The Biden administration is looking to go further, using the purchasing power of the federal government and its influence over software contractors. The New York Times reports that the new rules “would require federal agencies to take a ‘zero trust’ approach to software vendors, granting them access to federal systems only when necessary, and require contractors to certify that they comply with steps to ensure that the software they deliver has not been infected with malware or does not contain exploitable vulnerabilities. And it would require that vulnerabilities in software be reported to the U.S. government. Violators would risk having their products banned from sale to the federal government, which would, in essence, kill their viability in the commercial market.”
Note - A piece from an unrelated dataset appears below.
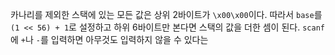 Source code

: 카나리를 제외한 스택에 있는 모든 값은 상위 2바이트가 `\x00\x00`이다. 따라서 `base`를 `(1 << 56) + 1`로 설정하고 하위 6바이트만 본다면 스택의 값을 더한 셈이 된다. `scanf`에 `+`나 `-`를 입력하면 아무것도 입력하지 않을 수 있다는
One of the things the federal government could do to help U.S. business and overall data security is to clarify the rules of engagement when an aggressive country conducts attacks on another country’s businesses. In other words, if a foreign power set off a bomb in the middle of Miami or attacked a Delta Airlines jet flying on an approved route anywhere in the world, the United States would retaliate in a measured fashion. An act of violence against American interests is a hostile act. It will be met with force. But the same rules do not seem to apply to hostile acts taken against American interests in cyberspace.

I can understand why a President would hesitate to respond to cyber-violence with physical violence. That kind of escalation can lead to terrible outcomes.  However, the U.S. has many tools at its disposal, from financial penalties and diplomatic isolation to responding in kind to an adversary’s cyberattacks. I also understand that one of the problems with cyber-retaliation is that such activity alerts the subject country to its vulnerabilities, and shows the tools that the U.S. has created to effectuate the attack. We prefer to keep our cyber arsenal as secret as possible. Yet, if we don’t establish a plan to inflict pain on anyone harming our cyber interests, we aren’t doing enough to discourage attacks.

The U.S. government is already stepping into the gap between what our companies can afford for cyber defenses and what nation-state attackers can afford as weapons.  More thought and policy are needed before this gap results in a serious economic loss followed by social upheaval.